El hombre,
con una maleta al hombro, entra al baño de su recámara: mira a su esposa cómo
se maquilla frente al espejo. La mujer tiene más de sesenta años, diez menos
que su marido. Se pinta con un lápiz labial, se unta rubor y se polvea los
pómulos. Cada paso es presuroso y mecánico. El hombre apoya sus manos en el
cuello de su pareja, lo masajea, le acaricia la espalda y susurra: “no hagas
más complicadas las cosas”.
En ella,
los rasgos se han vuelto inexpresivos y ausentes; cualquier sentimiento podría
adivinarse en los pliegues de su rostro, en las arrugas encubiertas de su cara,
en la falta de brillo de sus ojos, menos la resignación. Quiere desplegar el
arte mágico de restaurar su capacidad de amar. La mujer intenta agradar a su
marido y no quiere claudicar. Ni retirarse. Ni ceder a lo inevitable. Ni
dejarse vencer.
Viktor
Frankl lo denominó “la ilusión del indulto”: un estado de ánimo, un mecanismo
de defensa y autoengaño que nos hace creer en la falsa esperanza de que ese
hecho doloroso esperado, tomará un giró diferente en el último minuto. Es la
ilusión del indulto que experimenta el condenado a muerte y quien se resiste al
desahucio de un familiar y quien agoniza conscientemente. La vive la esposa
abandonada como bálsamo contra el dolor extremo, el secuestrado que aguarda su ejecución,
el empleado que hace antesala para ser despedido por su patrón.
Los hijos
rodean el lecho donde yace su padre. Vigilan el monitor que registra los signos
vitales del enfermo, los latidos cansados que preludian el último suspiro. No
se atreven a tocarlo hasta que le acomodan la mascarilla de oxígeno, los
electrodos, las sondas. El ambiente se anega de neutra claridad. Pero un aroma
extraño se adhiere a cada mueble, a los muros, a la ventana cerrada.
El
moribundo mueve los dedos de la mano izquierda, como un acto reflejo. Quizá
intenta expresar algo, despegando apenas sus labios resecos. Parpadea
ligeramente, como si augurara su próximo despertar. Los hijos sonríen. Hay un oleaje
de optimismo que acaricia la cara de los testigos de la próxima muerte, del
final esperado.
La ilusión
del indulto nos engaña para bien en la última estación. Nos induce a soñar despiertos la
modificación milagrosa del orden natural de las cosas. Nos inocula una fe
ciega, irracional, impulsiva, para distanciarnos de nuestras certezas tristes.

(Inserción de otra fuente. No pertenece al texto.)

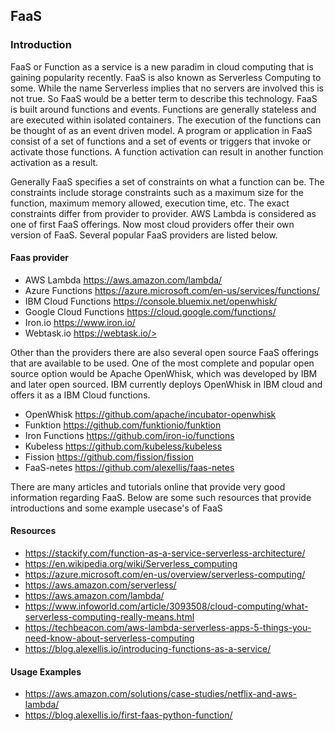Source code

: ## FaaS

### Introduction
FaaS or Function as a service is a new paradim in cloud computing that is gaining popularity recently. FaaS is also
known as Serverless Computing to some. While the name Serverless implies that no servers are involved this is not true. 
So FaaS would be a better term to describe this technology. FaaS is built around functions and events. Functions are
generally stateless and are executed within isolated containers. The execution of the functions can be thought of as an 
event driven model. A program or application in FaaS consist of a set of functions and a set of events or triggers that 
invoke or activate those functions. A function activation can result in another function activation as a result. 

Generally FaaS specifies a set of constraints on what a function can be. The constraints include storage constraints 
such as a maximum size for the function, maximum memory allowed, execution time, etc. The exact constraints differ from
provider to provider. AWS Lambda is considered as one of first FaaS offerings. Now most cloud providers offer their own
version of FaaS. Several popular FaaS providers are listed below.

#### Faas provider

* AWS Lambda <https://aws.amazon.com/lambda/>
* Azure Functions <https://azure.microsoft.com/en-us/services/functions/>
* IBM Cloud Functions <https://console.bluemix.net/openwhisk/>
* Google Cloud Functions <https://cloud.google.com/functions/>
* Iron.io <https://www.iron.io/>
* Webtask.io https://webtask.io/>

Other than the providers there are also several open source FaaS offerings that are available to be used. One of the 
most complete and popular open source option would be Apache OpenWhisk, which was developed by IBM and later open
sourced. IBM currently deploys OpenWhisk in IBM cloud and offers it as a IBM Cloud functions. 

* OpenWhisk <https://github.com/apache/incubator-openwhisk>
* Funktion  <https://github.com/funktionio/funktion>
* Iron Functions <https://github.com/iron-io/functions>
* Kubeless <https://github.com/kubeless/kubeless>
* Fission <https://github.com/fission/fission>
* FaaS-netes <https://github.com/alexellis/faas-netes>

There are many articles and tutorials online that provide very good information regarding FaaS. Below are some such
resources that provide introductions and some example usecase's of FaaS

#### Resources

* <https://stackify.com/function-as-a-service-serverless-architecture/>
* <https://en.wikipedia.org/wiki/Serverless_computing>
* <https://azure.microsoft.com/en-us/overview/serverless-computing/>
* <https://aws.amazon.com/serverless/>
* <https://aws.amazon.com/lambda/>
* <https://www.infoworld.com/article/3093508/cloud-computing/what-serverless-computing-really-means.html>
* <https://techbeacon.com/aws-lambda-serverless-apps-5-things-you-need-know-about-serverless-computing>
* <https://blog.alexellis.io/introducing-functions-as-a-service/>

#### Usage Examples

* <https://aws.amazon.com/solutions/case-studies/netflix-and-aws-lambda/>
* <https://blog.alexellis.io/first-faas-python-function/>

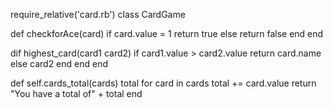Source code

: require_relative('card.rb')
class CardGame


  def checkforAce(card)
    if card.value = 1
      return true
    else
      return false
    end
  end

  <!-- == -->

  dif highest_card(card1 card2)
  if card1.value > card2.value
    return card.name
  else
    card2
  end
end
end

<!-- Dif to Def, card2 to return card2.name?, -1 end -->

def self.cards_total(cards)
  total
  for card in cards
    total += card.value
    return "You have a total of" + total
  end

  <!-- Needs to be an array, total set to 0, an extra end to close the class -->
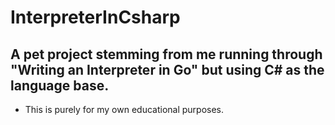 # InterpreterInCsharp

## A pet project stemming from me running through "Writing an Interpreter in Go" but using C# as the language base.

* This is purely for my own educational purposes.
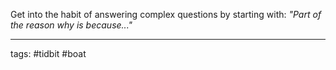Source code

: Get into the habit of answering complex questions by starting with: *"Part of the reason why is because..."*

---
tags: #tidbit #boat
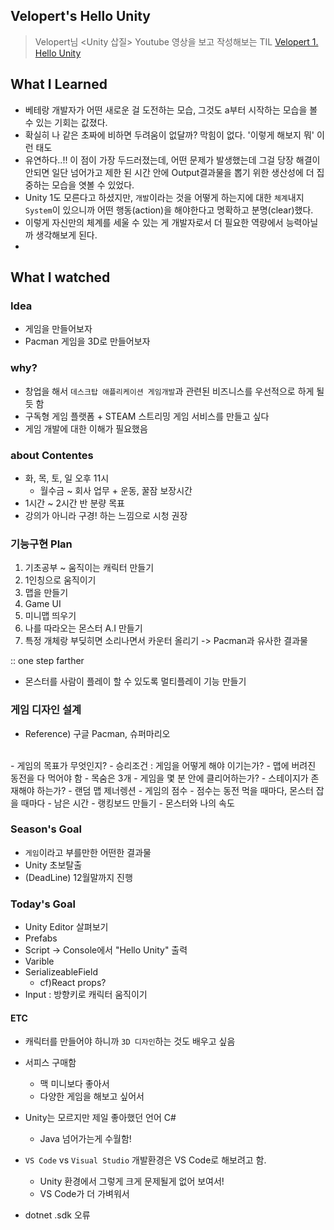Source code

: ## Velopert's Hello Unity

> Velopert님 <Unity 삽질> Youtube 영상을 보고 작성해보는 TIL 
[Velopert 1. Hello Unity](https://youtu.be/_w14ir-ImwU)


## What I Learned 

- 베테랑 개발자가 어떤 새로운 걸 도전하는 모습, 그것도 a부터 시작하는 모습을 볼 수 있는 기회는 값졌다. 
- 확실히 나 같은 초짜에 비하면 두려움이 없달까? 막힘이 없다. '이렇게 해보지 뭐' 이런 태도 
- 유연하다..!! 이 점이 가장 두드러졌는데, 어떤 문제가 발생했는데 그걸 당장 해결이 안되면 일단 넘어가고 제한 된 시간 안에 Output결과물을 뽑기 위한 생산성에 더 집중하는 모습을 엿볼 수 있었다. 
- Unity 1도 모른다고 하셨지만, `개발`이라는 것을 어떻게 하는지에 대한 `체계`내지 `System`이 있으니까 어떤 행동(action)을 해야한다고 명확하고 분명(clear)했다.
- 이렇게 자신만의 체계를 세울 수 있는 게 개발자로서 더 필요한 역량에서 능력아닐까 생각해보게 된다.  
-

## What I watched 

### Idea
- 게임을 만들어보자 
- Pacman 게임을 3D로 만들어보자 

### why? 
- 창업을 해서 `데스크탑 애플리케이션 게임개발`과 관련된 비즈니스를 우선적으로 하게 될듯 함
- 구독형 게임 플랫폼 + STEAM 스트리밍 게임 서비스를 만들고 싶다 
- 게임 개발에 대한 이해가 필요했음 

### about Contentes
- 화, 목, 토, 일 오후 11시 
    - 월수금 ~ 회사 업무 + 운동, 꿀잠 보장시간 
- 1시간 ~ 2시간 반 분량 목표 
- 강의가 아니라 구경! 하는 느낌으로 시청 권장 


### 기능구현 Plan 
1. 기초공부 ~ 움직이는 캐릭터 만들기
2. 1인칭으로 움직이기 
3. 맵을 만들기 
4. Game UI 
5. 미니맵 띄우기 
6. 나를 따라오는 몬스터 A.I 만들기
7. 특정 개체랑 부딪히면 소리나면서 카운터 올리기 
-> Pacman과 유사한 결과물 

:: one step farther
- 몬스터를 사람이 플레이 할 수 있도록 멀티플레이 기능 만들기 


### 게임 디자인 설계
- Reference) 구글 Pacman, 슈퍼마리오 
</br>
- 게임의 목표가 무엇인지?
- 승리조건 : 게임을 어떻게 해야 이기는가? 
    - 맵에 버려진 동전을 다 먹어야 함 
    - 목숨은 3개 
- 게임을 몇 분 안에 클리어하는가? 
- 스테이지가 존재해야 하는가?
- 랜덤 맵 제너렝션
- 게임의 점수
    - 점수는 동전 먹을 때마다, 몬스터 잡을 때마다 
    - 남은 시간 
    - 랭킹보드 만들기 
- 몬스터와 나의 속도 


### Season's Goal 
- `게임`이라고 부를만한 어떤한 결과물 
- Unity 초보탈출 
- (DeadLine) 12월말까지 진행  


### Today's Goal 
- Unity Editor 살펴보기 
- Prefabs
- Script -> Console에서 "Hello Unity" 출력
- Varible 
- SerializeableField 
    - cf)React props?
- Input : 방향키로 캐릭터 움직이기 

#### ETC 
- 캐릭터를 만들어야 하니까 `3D 디자인`하는 것도 배우고 싶음
- 서피스 구매함 
    - 맥 미니보다 좋아서
    - 다양한 게임을 해보고 싶어서
- Unity는 모르지만 제일 좋아했던 언어 C# 
    - Java 넘어가는게 수월함!
- `VS Code` vs `Visual Studio` 개발환경은 VS Code로 해보려고 함.
    - Unity 환경에서 그렇게 크게 문제될게 없어 보여서! 
    - VS Code가 더 가벼워서 

- dotnet .sdk 오류 
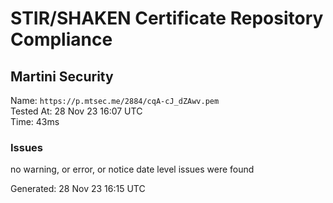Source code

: # STIR/SHAKEN Certificate Repository Compliance

## Martini Security

Name: `https://p.mtsec.me/2884/cqA-cJ_dZAwv.pem`\
Tested At: 28 Nov 23 16:07 UTC\
Time: 43ms

### Issues

no warning, or error, or notice date level issues were found

Generated: 28 Nov 23 16:15 UTC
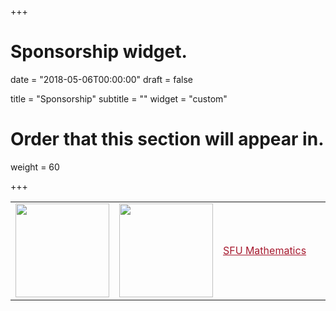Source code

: +++
# Sponsorship widget.

date = "2018-05-06T00:00:00"
draft = false

title = "Sponsorship"
subtitle = ""
widget = "custom"

# Order that this section will appear in.
weight = 60
 
+++


<table>
  <tr style="margin-right:0px;">
    <td>
		<a href="https://www.pims.math.ca/" target="blank"><img src="img/pims-logo.png" style="height:150px;" /></a>
    </td>
    <td>
      <a href="http://www.iam.ubc.ca/" target="blank"><img src="img/iam_logo.jpg" style="height:150px;"/></a>
    </td>
    <td style="width:200px">
	  <p style="margin:60px;margin-left:0px;margin-right:0px;">
	    <a href="http://www.sfu.ca/math.html" target="blank" style="color:#A6192E;">
		  SFU Mathematics
	    </a>
	  </p>
    </td>
  </tr>
</table>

Y su florecimiento, justo en el instante cuando menos lo pedimos, nos vuelve al
estado que mejor nos define como personas. Es el estado de no querer claudicar.
Ni retirarnos. Ni ceder a lo inevitable. Ni dejarnos vencer. Es el estado que
nos retorna a lo que auténticamente somos: pobres e indefensos seres humanos en
busca de un sentido para nuestras vidas.